Conjoncture : L’activité reprend dans un contexte incertain

Conjoncture : L’activité reprend dans un contexte incertain

Les perspectives restent toutefois floues à cause de l’évolution de la Covid-19

La Direction des études et des prévisions financières (DEPF) le reconfirme dans sa dernière note de conjoncture. L’activité économique et financière du Maroc laisse apparaître des signes de reprise graduelle. En effet, après l’assouplissement des mesures de confinement, certains secteurs commencent à reprendre progressivement leur rythme.
Une situation qui fait renaître l’espoir chez les opérateurs bien que les perspectives restent toujours incertaines compte tenu du comportement imprévisible du virus au niveau national. L’incertitude puise son fondement dans l’éventualité de nouvelles vagues de contagion qui auraient de lourdes répercussions économiques. «L’examen de l’évolution de la situation économique et financière nationale au cours des derniers mois, en s’appuyant sur une série d’indicateurs conjoncturels, fait apparaître des signes de reprise graduelle dans plusieurs branches d’activité avec, toutefois, une persistance des tensions récessives dans certains secteurs fortement sensibles dont le tourisme», peut-on lire de la note introductive du document. Et de poursuivre que «les perspectives restent, néanmoins, incertaines à cause, notamment, des risques de nouvelles vagues de contagion».

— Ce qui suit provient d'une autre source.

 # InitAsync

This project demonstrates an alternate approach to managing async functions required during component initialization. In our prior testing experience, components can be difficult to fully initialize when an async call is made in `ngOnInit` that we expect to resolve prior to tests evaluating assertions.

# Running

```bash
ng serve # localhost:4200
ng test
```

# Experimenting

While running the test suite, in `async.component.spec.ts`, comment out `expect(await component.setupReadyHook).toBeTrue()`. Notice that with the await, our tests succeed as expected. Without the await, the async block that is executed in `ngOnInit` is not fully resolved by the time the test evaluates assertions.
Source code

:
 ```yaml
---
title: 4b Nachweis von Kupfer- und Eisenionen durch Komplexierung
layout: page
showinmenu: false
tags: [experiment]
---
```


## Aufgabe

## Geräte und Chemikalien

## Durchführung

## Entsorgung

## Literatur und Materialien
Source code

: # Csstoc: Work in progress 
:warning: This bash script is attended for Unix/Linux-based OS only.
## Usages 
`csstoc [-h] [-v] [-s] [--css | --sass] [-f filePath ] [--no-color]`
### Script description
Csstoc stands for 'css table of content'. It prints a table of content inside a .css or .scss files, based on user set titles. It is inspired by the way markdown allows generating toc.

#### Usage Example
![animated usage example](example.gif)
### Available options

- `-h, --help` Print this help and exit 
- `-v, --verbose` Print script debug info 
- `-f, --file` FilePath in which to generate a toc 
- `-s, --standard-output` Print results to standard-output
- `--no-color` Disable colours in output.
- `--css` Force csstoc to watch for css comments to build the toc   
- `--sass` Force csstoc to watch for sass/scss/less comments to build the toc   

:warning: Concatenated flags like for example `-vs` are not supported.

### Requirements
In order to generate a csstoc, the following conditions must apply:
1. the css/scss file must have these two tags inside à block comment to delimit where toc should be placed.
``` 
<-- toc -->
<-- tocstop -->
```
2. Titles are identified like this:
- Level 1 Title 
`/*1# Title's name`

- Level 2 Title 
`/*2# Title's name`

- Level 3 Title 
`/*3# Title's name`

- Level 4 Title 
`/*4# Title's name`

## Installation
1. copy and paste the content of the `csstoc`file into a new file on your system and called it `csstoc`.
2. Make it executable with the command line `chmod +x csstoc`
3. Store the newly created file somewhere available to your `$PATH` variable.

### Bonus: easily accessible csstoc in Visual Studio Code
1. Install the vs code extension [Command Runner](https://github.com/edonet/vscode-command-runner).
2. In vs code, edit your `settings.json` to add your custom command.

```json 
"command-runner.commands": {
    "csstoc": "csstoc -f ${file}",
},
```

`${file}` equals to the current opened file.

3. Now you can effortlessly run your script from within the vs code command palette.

Le redressement de l’économie nationale est également tributaire de la reprise de l’activité mondiale. Cette dernière devrait reprendre son souffle à partir du troisième trimestre. Un timing marqué par la levée des mesures de confinement et de l’adoption de plans de relance au niveau de plusieurs pays.
La zone euro, pour sa part, lance des lueurs de reprise. Se référant à la note de la DEPF la situation conjoncturelle de cette zone, qui se veut le principal partenaire commercial du Maroc, aurait affiché une reprise au mois de juin se confirmant au mois de juillet, notamment avec l’expansion de l’activité du secteur privé. Il est à noter que la baisse de la demande étrangère adressée au Maroc a fortement impacté l’essor des exportations nationales.

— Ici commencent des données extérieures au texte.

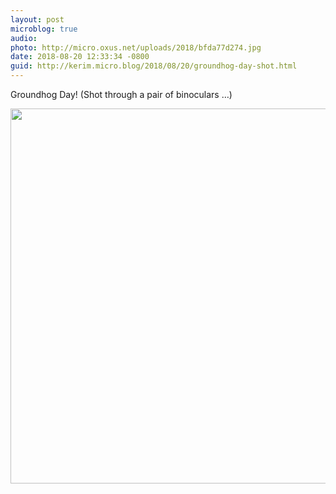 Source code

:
 ```yaml
---
layout: post
microblog: true
audio: 
photo: http://micro.oxus.net/uploads/2018/bfda77d274.jpg
date: 2018-08-20 12:33:34 -0800
guid: http://kerim.micro.blog/2018/08/20/groundhog-day-shot.html
---
```

Groundhog Day! (Shot through a pair of binoculars …)

<img src="http://micro.oxus.net/uploads/2018/bfda77d274.jpg" width="600" height="600" />
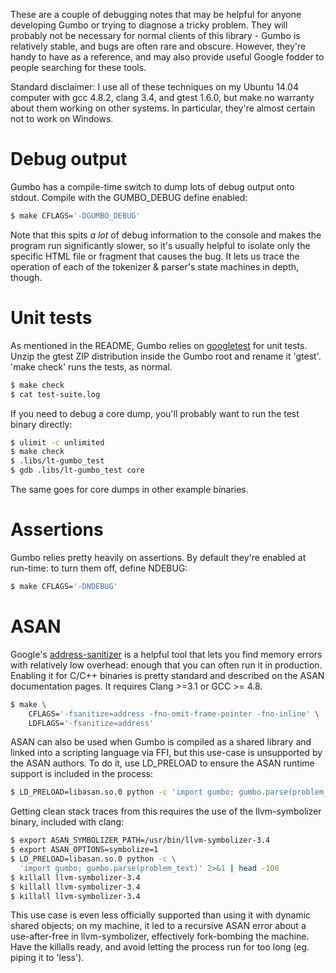 These are a couple of debugging notes that may be helpful for anyone developing
Gumbo or trying to diagnose a tricky problem.  They will probably not be
necessary for normal clients of this library - Gumbo is relatively stable, and
bugs are often rare and obscure.  However, they're handy to have as a reference,
and may also provide useful Google fodder to people searching for these tools.

Standard disclaimer: I use all of these techniques on my Ubuntu 14.04 computer
with gcc 4.8.2, clang 3.4, and gtest 1.6.0, but make no warranty about them
working on other systems.  In particular, they're almost certain not to work on
Windows.

Debug output
============

Gumbo has a compile-time switch to dump lots of debug output onto stdout.
Compile with the GUMBO_DEBUG define enabled:

```bash
$ make CFLAGS='-DGUMBO_DEBUG'
```

Note that this spits *a lot* of debug information to the console and makes the
program run significantly slower, so it's usually helpful to isolate only the
specific HTML file or fragment that causes the bug.  It lets us trace the
operation of each of the tokenizer & parser's state machines in depth, though.

Unit tests
==========

As mentioned in the README, Gumbo relies on [googletest][] for unit tests.
Unzip the gtest ZIP distribution inside the Gumbo root and rename it 'gtest'.
'make check' runs the tests, as normal.

```bash
$ make check
$ cat test-suite.log
```

If you need to debug a core dump, you'll probably want to run the test binary
directly:

```bash
$ ulimit -c unlimited
$ make check
$ .libs/lt-gumbo_test
$ gdb .libs/lt-gumbo_test core
```

The same goes for core dumps in other example binaries.

Assertions
==========

Gumbo relies pretty heavily on assertions.  By default they're enabled at
run-time: to turn them off, define NDEBUG:

```bash
$ make CFLAGS='-DNDEBUG'
```

ASAN
====

Google's [address-sanitizer][] is a helpful tool that lets you find memory
errors with relatively low overhead: enough that you can often run it in
production.  Enabling it for C/C++ binaries is pretty standard and described on
the ASAN documentation pages.  It requires Clang >=3.1 or GCC >= 4.8.

```bash
$ make \
    CFLAGS='-fsanitize=address -fno-omit-frame-pointer -fno-inline' \
    LDFLAGS='-fsanitize=address'
```

ASAN can also be used when Gumbo is compiled as a shared library and linked into
a scripting language via FFI, but this use-case is unsupported by the ASAN
authors.  To do it, use LD_PRELOAD to ensure the ASAN runtime support is
included in the process:

```bash
$ LD_PRELOAD=libasan.so.0 python -c 'import gumbo; gumbo.parse(problem_text)'
```

Getting clean stack traces from this requires the use of the llvm-symbolizer
binary, included with clang:

```bash
$ export ASAN_SYMBOLIZER_PATH=/usr/bin/llvm-symbolizer-3.4
$ export ASAN_OPTIONS=symbolize=1
$ LD_PRELOAD=libasan.so.0 python -c \
  'import gumbo; gumbo.parse(problem_text)' 2>&1 | head -100
$ killall llvm-symbolizer-3.4
$ killall llvm-symbolizer-3.4
$ killall llvm-symbolizer-3.4
```

This use case is even less officially supported than using it with dynamic
shared objects; on my machine, it led to a recursive ASAN error about a
use-after-free in llvm-symbolizer, effectively fork-bombing the machine.  Have
the killalls ready, and avoid letting the process run for too long (eg. piping
it to 'less').

[googletest]: https://code.google.com/p/googletest/
[address-sanitizer]: https://code.google.com/p/address-sanitizer/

Un effet qui a commencé à se dissiper au sixième mois de l’année. «Avec les premières mesures d’assouplissement post-confinement, elles auraient affiché des signaux de redressement à partir du mois de juin, particulièrement au niveau des secteurs d’agriculture et agroalimentaire, d’électronique et de textile et habillement». Malgré le contexte de crise, certains agrégats économiques ont affiché une forte résilience. Tel est le cas des avoirs officiels de réserve qui en dépit de la persistance de la chute des recettes touristiques ont poursuivi leur amélioration.
Selon la DEPF, ces avoirs représentent l’équivalent de 6 mois et 22 jours d’importations de biens et services. Un niveau maîtrisé grâce au tirage sur la ligne de précaution et de liquidité (LPL) ainsi qu’au relatif redressement des échanges extérieurs, y compris les transferts des Marocains résidant à l’étranger.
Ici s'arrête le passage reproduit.